=== Begin Enclosure ===

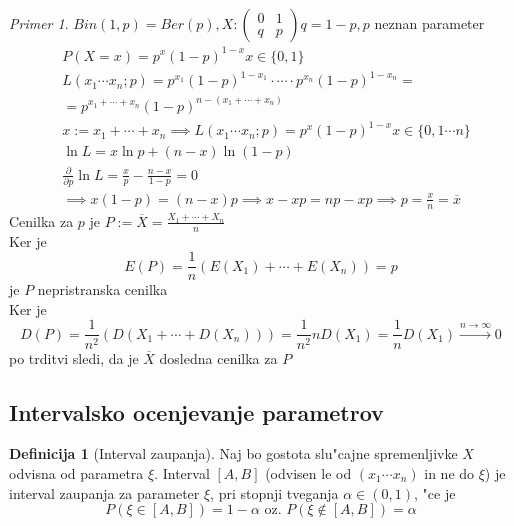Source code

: \documentclass[a4paper,12pt]{article}
\theoremstyle{definition}
\newtheorem{defn}[counter]{Definicija}
\theoremstyle{remark}
\newtheorem*{ex}{Primer}
\begin{document}
\begin{ex}
    $Bin(1,p) = Ber(p), X: \begin{pmatrix}0 & 1 \\ q & p\end{pmatrix} q = 1-p, p$ neznan parameter
    \begin{align*}
        &P(X=x) = p^x (1-p)^{1-x} x \in \{0, 1\} \\
        &L(x_1 \cdots x_n; p) = p^{x_1} (1-p)^{1-x_1} \cdot \cdots \cdot p^{x_n} (1-p)^{1-x_n} = \\
        &= p^{x_1 + \cdots + x_n} (1-p)^{n - (x_1 + \cdots + x_n)} \\
        &x := x_1 + \cdots + x_n \implies L(x_1 \cdots x_n; p) = p^x (1-p)^{1-x} x \in \{0, 1 \cdots n\} \\
        &\ln L = x \ln p + (n-x) \ln(1-p) \\
        &\frac{\partial}{\partial p} \ln L = \frac{x}{p} - \frac{n-x}{1-p} = 0 \\
        &\implies x(1-p) = (n-x)p \implies x - xp = np - xp \implies p = \frac{x}{n} = \overline{x}
    \end{align*}
    Cenilka za $p$ je $P := \overline{X} = \frac{X_1 + \cdots + X_n}{n}$ \\
    Ker je
    \begin{equation*}
        E(P) = \frac{1}{n} (E(X_1) + \cdots + E(X_n)) = p
    \end{equation*}
    je $P$ nepristranska cenilka \\
    Ker je
    \begin{equation*}
        D(P) = \frac{1}{n^2} (D(X_1 + \cdots + D(X_n))) = \frac{1}{n^2} n D(X_1) =
        \frac{1}{n} D(X_1) \stackrel{n \to \infty}{\to} 0
    \end{equation*}
    po trditvi sledi, da je $\overline{X}$ dosledna cenilka za $P$
\end{ex}

\subsection{Intervalsko ocenjevanje parametrov}

\begin{defn}[Interval zaupanja]
    Naj bo gostota slu"cajne spremenljivke $X$ odvisna od parametra $\xi$. Interval $[A,B]$ (odvisen le od
    $(x_1 \cdots x_n)$ in ne do $\xi$) je interval zaupanja za parameter $\xi$, pri stopnji tveganja
    $\alpha \in (0,1)$, "ce je
    \begin{equation*}
        P(\xi \in [A,B]) = 1-\alpha \text{ oz. } P(\xi \notin [A,B]) = \alpha
    \end{equation*}
\end{defn}
\end{document}
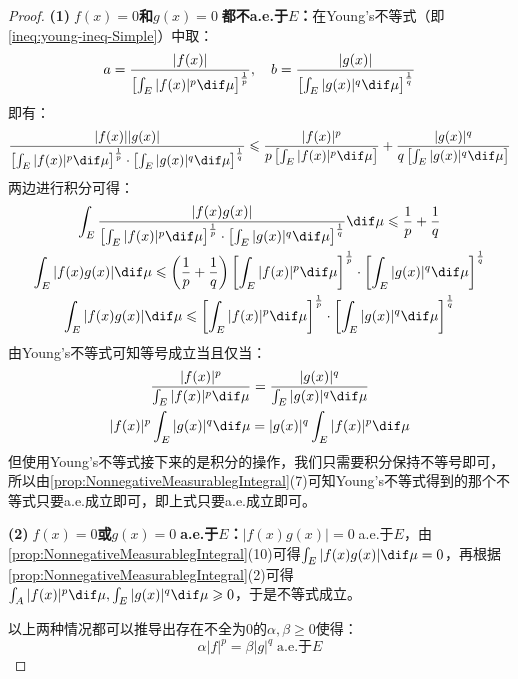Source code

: \begin{proof}
	\textbf{(1)$\;f(x)=0$和$g(x)=0\;$都不a.e.于$E$：}在Young's不等式（即\cref{ineq:young-ineq-Simple}）中取：
	\begin{equation*}
		a=\frac{|f(x)|}{\left[\int_{E}^{}|f(x)|^p\dif\mu\right]^\frac{1}{p}},\quad
		b=\frac{|g(x)|}{\left[\int_{E}^{}|g(x)|^q\dif\mu\right]^\frac{1}{q}}
	\end{equation*}
	即有：
	\begin{equation*}
		\frac{|f(x)||g(x)|}{\left[\int_{E}^{}|f(x)|^p\dif\mu\right]^\frac{1}{p}\cdot\left[\int_{E}^{}|g(x)|^q\dif\mu\right]^\frac{1}{q}}
		\leqslant\frac{|f(x)|^p}{p\left[\int_{E}^{}|f(x)|^p\dif\mu\right]}+\frac{|g(x)|^q}{q\left[\int_{E}^{}|g(x)|^q\dif\mu\right]}
	\end{equation*}
	两边进行积分可得：
	\begin{gather*}
		\int_{E}\frac{|f(x)g(x)|}{\left[\int_{E}^{}|f(x)|^p\dif\mu\right]^\frac{1}{p}\cdot\left[\int_{E}^{}|g(x)|^q\dif\mu\right]^\frac{1}{q}}\dif\mu\leqslant\frac{1}{p}+\frac{1}{q} \\
		\int_{E}|f(x)g(x)|\dif\mu\leqslant\left(\frac{1}{p}+\frac{1}{q}\right)\left[\int_{E}^{}|f(x)|^p\dif\mu\right]^\frac{1}{p}\cdot\left[\int_{E}^{}|g(x)|^q\dif\mu\right]^\frac{1}{q} \\
		\int_{E}|f(x)g(x)|\dif\mu\leqslant\left[\int_{E}^{}|f(x)|^p\dif\mu\right]^\frac{1}{p}\cdot\left[\int_{E}^{}|g(x)|^q\dif\mu\right]^\frac{1}{q}
	\end{gather*}
	由Young's不等式可知等号成立当且仅当：
	\begin{gather*}
		\frac{|f(x)|^p}{\int_{E}^{}|f(x)|^p\dif\mu}=\frac{|g(x)|^q}{\int_{E}^{}|g(x)|^q\dif\mu} \\
		|f(x)|^p\int_{E}^{}|g(x)|^q\dif\mu=|g(x)|^q\int_{E}^{}|f(x)|^p\dif\mu
	\end{gather*}
	但使用Young's不等式接下来的是积分的操作，我们只需要积分保持不等号即可，所以由\cref{prop:NonnegativeMeasurablegIntegral}(7)可知Young's不等式得到的那个不等式只要a.e.成立即可，即上式只要a.e.成立即可。\par
	\textbf{(2)$\;f(x)=0$或$g(x)=0\;$a.e.于$E$：}$|f(x)g(x)|=0\;$a.e.于$E$，由\cref{prop:NonnegativeMeasurablegIntegral}(10)可得$\int_{E}|f(x)g(x)|\dif\mu=0$，再根据\cref{prop:NonnegativeMeasurablegIntegral}(2)可得$\int_{A}|f(x)|^p\dif\mu,\int_{E}|g(x)|^q\dif\mu\geqslant0$，于是不等式成立。\par
	以上两种情况都可以推导出存在不全为$0$的$\alpha,\beta\geqslant0$使得：
	\begin{equation*}
		\alpha|f|^p=\beta|g|^q\;\text{a.e.于$E$}

\end{equation*}
\end{proof}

=== End Enclosure ===

§ **TASK BRIEF**:
Only the text of the records belongs in the answer; reproduce it verbatim, with no pictures.

§ **SOLUTION TO THIS TASK**:
Source code

: \documentclass[a4paper,12pt]{article}
\theoremstyle{definition}
\newtheorem{defn}[counter]{Definicija}
\theoremstyle{remark}
\newtheorem*{ex}{Primer}
\begin{document}
\begin{ex}
    $Bin(1,p) = Ber(p), X: \begin{pmatrix}0 & 1 \\ q & p\end{pmatrix} q = 1-p, p$ neznan parameter
    \begin{align*}
        &P(X=x) = p^x (1-p)^{1-x} x \in \{0, 1\} \\
        &L(x_1 \cdots x_n; p) = p^{x_1} (1-p)^{1-x_1} \cdot \cdots \cdot p^{x_n} (1-p)^{1-x_n} = \\
        &= p^{x_1 + \cdots + x_n} (1-p)^{n - (x_1 + \cdots + x_n)} \\
        &x := x_1 + \cdots + x_n \implies L(x_1 \cdots x_n; p) = p^x (1-p)^{1-x} x \in \{0, 1 \cdots n\} \\
        &\ln L = x \ln p + (n-x) \ln(1-p) \\
        &\frac{\partial}{\partial p} \ln L = \frac{x}{p} - \frac{n-x}{1-p} = 0 \\
        &\implies x(1-p) = (n-x)p \implies x - xp = np - xp \implies p = \frac{x}{n} = \overline{x}
    \end{align*}
    Cenilka za $p$ je $P := \overline{X} = \frac{X_1 + \cdots + X_n}{n}$ \\
    Ker je
    \begin{equation*}
        E(P) = \frac{1}{n} (E(X_1) + \cdots + E(X_n)) = p
    \end{equation*}
    je $P$ nepristranska cenilka \\
    Ker je
    \begin{equation*}
        D(P) = \frac{1}{n^2} (D(X_1 + \cdots + D(X_n))) = \frac{1}{n^2} n D(X_1) =
        \frac{1}{n} D(X_1) \stackrel{n \to \infty}{\to} 0
    \end{equation*}
    po trditvi sledi, da je $\overline{X}$ dosledna cenilka za $P$
\end{ex}

\subsection{Intervalsko ocenjevanje parametrov}

\begin{defn}[Interval zaupanja]
    Naj bo gostota slu"cajne spremenljivke $X$ odvisna od parametra $\xi$. Interval $[A,B]$ (odvisen le od
    $(x_1 \cdots x_n)$ in ne do $\xi$) je interval zaupanja za parameter $\xi$, pri stopnji tveganja
    $\alpha \in (0,1)$, "ce je
    \begin{equation*}
        P(\xi \in [A,B]) = 1-\alpha \text{ oz. } P(\xi \notin [A,B]) = \alpha
    \end{equation*}
\end{defn}
\end{document}
Source code

: \begin{proof}
	\textbf{(1)$\;f(x)=0$和$g(x)=0\;$都不a.e.于$E$：}在Young's不等式（即\cref{ineq:young-ineq-Simple}）中取：
	\begin{equation*}
		a=\frac{|f(x)|}{\left[\int_{E}^{}|f(x)|^p\dif\mu\right]^\frac{1}{p}},\quad
		b=\frac{|g(x)|}{\left[\int_{E}^{}|g(x)|^q\dif\mu\right]^\frac{1}{q}}
	\end{equation*}
	即有：
	\begin{equation*}
		\frac{|f(x)||g(x)|}{\left[\int_{E}^{}|f(x)|^p\dif\mu\right]^\frac{1}{p}\cdot\left[\int_{E}^{}|g(x)|^q\dif\mu\right]^\frac{1}{q}}
		\leqslant\frac{|f(x)|^p}{p\left[\int_{E}^{}|f(x)|^p\dif\mu\right]}+\frac{|g(x)|^q}{q\left[\int_{E}^{}|g(x)|^q\dif\mu\right]}
	\end{equation*}
	两边进行积分可得：
	\begin{gather*}
		\int_{E}\frac{|f(x)g(x)|}{\left[\int_{E}^{}|f(x)|^p\dif\mu\right]^\frac{1}{p}\cdot\left[\int_{E}^{}|g(x)|^q\dif\mu\right]^\frac{1}{q}}\dif\mu\leqslant\frac{1}{p}+\frac{1}{q} \\
		\int_{E}|f(x)g(x)|\dif\mu\leqslant\left(\frac{1}{p}+\frac{1}{q}\right)\left[\int_{E}^{}|f(x)|^p\dif\mu\right]^\frac{1}{p}\cdot\left[\int_{E}^{}|g(x)|^q\dif\mu\right]^\frac{1}{q} \\
		\int_{E}|f(x)g(x)|\dif\mu\leqslant\left[\int_{E}^{}|f(x)|^p\dif\mu\right]^\frac{1}{p}\cdot\left[\int_{E}^{}|g(x)|^q\dif\mu\right]^\frac{1}{q}
	\end{gather*}
	由Young's不等式可知等号成立当且仅当：
	\begin{gather*}
		\frac{|f(x)|^p}{\int_{E}^{}|f(x)|^p\dif\mu}=\frac{|g(x)|^q}{\int_{E}^{}|g(x)|^q\dif\mu} \\
		|f(x)|^p\int_{E}^{}|g(x)|^q\dif\mu=|g(x)|^q\int_{E}^{}|f(x)|^p\dif\mu
	\end{gather*}
	但使用Young's不等式接下来的是积分的操作，我们只需要积分保持不等号即可，所以由\cref{prop:NonnegativeMeasurablegIntegral}(7)可知Young's不等式得到的那个不等式只要a.e.成立即可，即上式只要a.e.成立即可。\par
	\textbf{(2)$\;f(x)=0$或$g(x)=0\;$a.e.于$E$：}$|f(x)g(x)|=0\;$a.e.于$E$，由\cref{prop:NonnegativeMeasurablegIntegral}(10)可得$\int_{E}|f(x)g(x)|\dif\mu=0$，再根据\cref{prop:NonnegativeMeasurablegIntegral}(2)可得$\int_{A}|f(x)|^p\dif\mu,\int_{E}|g(x)|^q\dif\mu\geqslant0$，于是不等式成立。\par
	以上两种情况都可以推导出存在不全为$0$的$\alpha,\beta\geqslant0$使得：
	\begin{equation*}
		\alpha|f|^p=\beta|g|^q\;\text{a.e.于$E$}

\end{equation*}
\end{proof}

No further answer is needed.